Thanks for stopping by. Please read our "About" page for some more information and please look over our submission guidelines that are on the right before submitting.

Enjoy, and Viva La Toucan

Laura, Toucan Editrice

Friday, October 22, 2010

Introducing...POEM OF THE WEEK! "Snip Snip Snip" by John J. Trause

Introducing our Poem of the Week feature! (Suggestions for a better title are welcome). Every Friday a poem from our submission pile will be posted on the blog (and also to our Facebook page). Rejoice, comment, confer, savor! No need to go looking for poetry—on the wings of The Toucan, a freshly picked poem will find YOU, once a week, best enjoyed with a refreshing beverage of any sort.
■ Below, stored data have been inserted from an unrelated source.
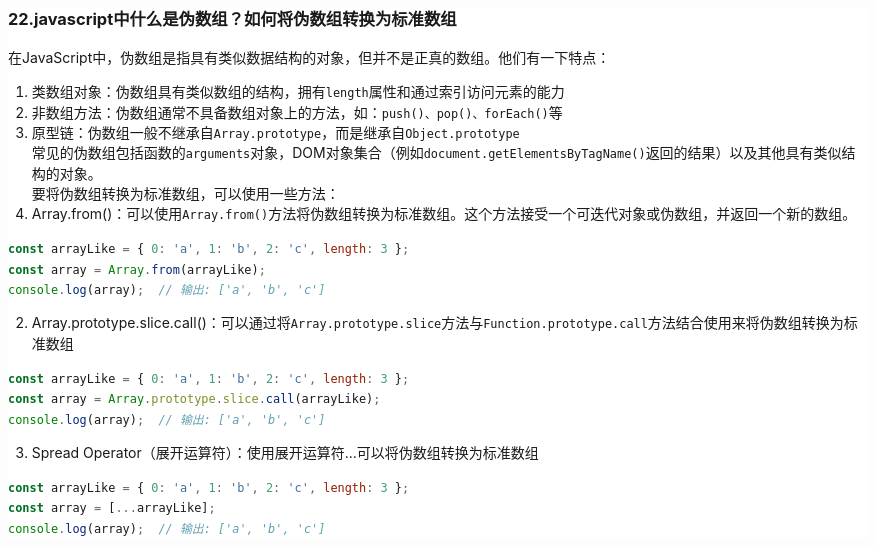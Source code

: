 ### 22.javascript中什么是伪数组？如何将伪数组转换为标准数组
在JavaScript中，伪数组是指具有类似数据结构的对象，但并不是正真的数组。他们有一下特点：
1. 类数组对象：伪数组具有类似数组的结构，拥有`length`属性和通过索引访问元素的能力
2. 非数组方法：伪数组通常不具备数组对象上的方法，如：`push()、pop()、forEach()`等
3. 原型链：伪数组一般不继承自`Array.prototype`，而是继承自`Object.prototype`<br />
常见的伪数组包括函数的`arguments`对象，DOM对象集合（例如`document.getElementsByTagName()`返回的结果）以及其他具有类似结构的对象。<br />
要将伪数组转换为标准数组，可以使用一些方法：<br />
1. Array.from()：可以使用`Array.from()`方法将伪数组转换为标准数组。这个方法接受一个可迭代对象或伪数组，并返回一个新的数组。
```js
const arrayLike = { 0: 'a', 1: 'b', 2: 'c', length: 3 };
const array = Array.from(arrayLike);
console.log(array);  // 输出: ['a', 'b', 'c']
```
2. Array.prototype.slice.call()：可以通过将`Array.prototype.slice`方法与`Function.prototype.call`方法结合使用来将伪数组转换为标准数组
```js
const arrayLike = { 0: 'a', 1: 'b', 2: 'c', length: 3 };
const array = Array.prototype.slice.call(arrayLike);
console.log(array);  // 输出: ['a', 'b', 'c']
```
3. Spread Operator（展开运算符）：使用展开运算符...可以将伪数组转换为标准数组
```js
const arrayLike = { 0: 'a', 1: 'b', 2: 'c', length: 3 };
const array = [...arrayLike];
console.log(array);  // 输出: ['a', 'b', 'c']
```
We’d like to say right now don’t bother submitting exclusively for this feature—the beauty of it is that we will find it and lift it out of the obscurity that occasionally becomes our submissions inbox.



Our first selection is from an old pal of ours whose work has graced these pages before. John J. Trause consistently writes intellectual, engaging, and witty poems that it is our distinct pleasure to carry. Behold his poem, “Snip Snip Snip”


Snip Snip Snip

(A Day In Messidor)



“What wonder, then, fair nymph, thy hairs should feel
The conqu’ring force of unresisted steel?”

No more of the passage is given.